■ THE TASK:
Without including any pictures, write out all the entries exactly.

■ DATA LISTING:
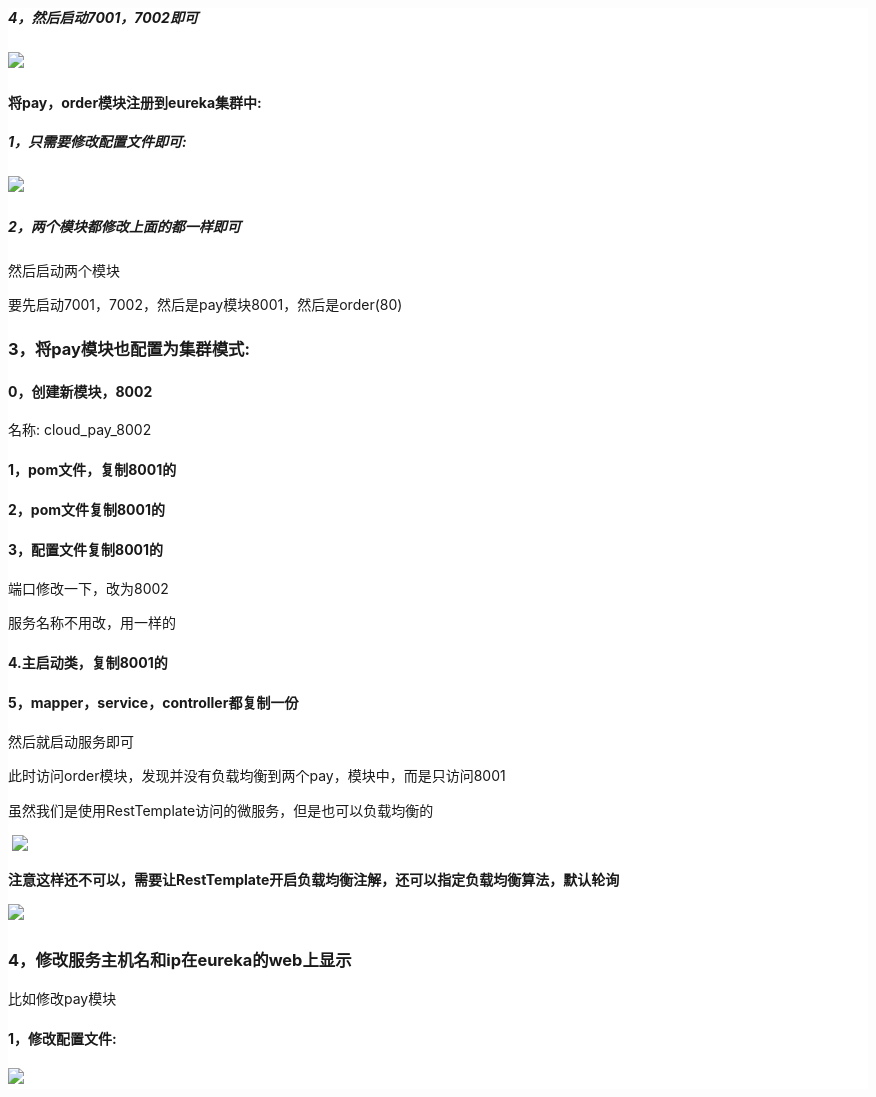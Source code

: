 ##### 4，然后启动7001，7002即可

*![](/Users/jiusonghuang/pic-md/20211125222428.png)*

#### 将pay，order模块注册到eureka集群中:

##### 1，只需要修改配置文件即可:

![](/Users/jiusonghuang/pic-md/20211125222441.png)

##### 2，两个模块都修改上面的都一样即可

 然后启动两个模块

 要先启动7001，7002，然后是pay模块8001，然后是order(80)

### 3，将pay模块也配置为集群模式:

#### 0，创建新模块，8002

 名称: cloud_pay_8002

#### 1，pom文件，复制8001的

#### 2，pom文件复制8001的

#### 3，配置文件复制8001的

 端口修改一下，改为8002

 服务名称不用改，用一样的

#### 4.主启动类，复制8001的

#### 5，mapper，service，controller都复制一份

 然后就启动服务即可

 此时访问order模块，发现并没有负载均衡到两个pay，模块中，而是只访问8001

 虽然我们是使用RestTemplate访问的微服务，但是也可以负载均衡的

​        ![](/Users/jiusonghuang/pic-md/20211125222452.png)

**注意这样还不可以，需要让RestTemplate开启负载均衡注解，还可以指定负载均衡算法，默认轮询**

![](/Users/jiusonghuang/pic-md/20211125222503.png)

### 4，修改服务主机名和ip在eureka的web上显示

比如修改pay模块

#### 1，修改配置文件:

![](/Users/jiusonghuang/pic-md/20211125222511.png)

■ YOUR SOLUTION:
Source code

: ##### 4，然后启动7001，7002即可

*![](/Users/jiusonghuang/pic-md/20211125222428.png)*

#### 将pay，order模块注册到eureka集群中:

##### 1，只需要修改配置文件即可:

![](/Users/jiusonghuang/pic-md/20211125222441.png)

##### 2，两个模块都修改上面的都一样即可

 然后启动两个模块

 要先启动7001，7002，然后是pay模块8001，然后是order(80)

### 3，将pay模块也配置为集群模式:

#### 0，创建新模块，8002

 名称: cloud_pay_8002

#### 1，pom文件，复制8001的

#### 2，pom文件复制8001的

#### 3，配置文件复制8001的

 端口修改一下，改为8002

 服务名称不用改，用一样的

#### 4.主启动类，复制8001的

#### 5，mapper，service，controller都复制一份

 然后就启动服务即可

 此时访问order模块，发现并没有负载均衡到两个pay，模块中，而是只访问8001

 虽然我们是使用RestTemplate访问的微服务，但是也可以负载均衡的

​        ![](/Users/jiusonghuang/pic-md/20211125222452.png)

**注意这样还不可以，需要让RestTemplate开启负载均衡注解，还可以指定负载均衡算法，默认轮询**

![](/Users/jiusonghuang/pic-md/20211125222503.png)

### 4，修改服务主机名和ip在eureka的web上显示

比如修改pay模块

#### 1，修改配置文件:

![](/Users/jiusonghuang/pic-md/20211125222511.png)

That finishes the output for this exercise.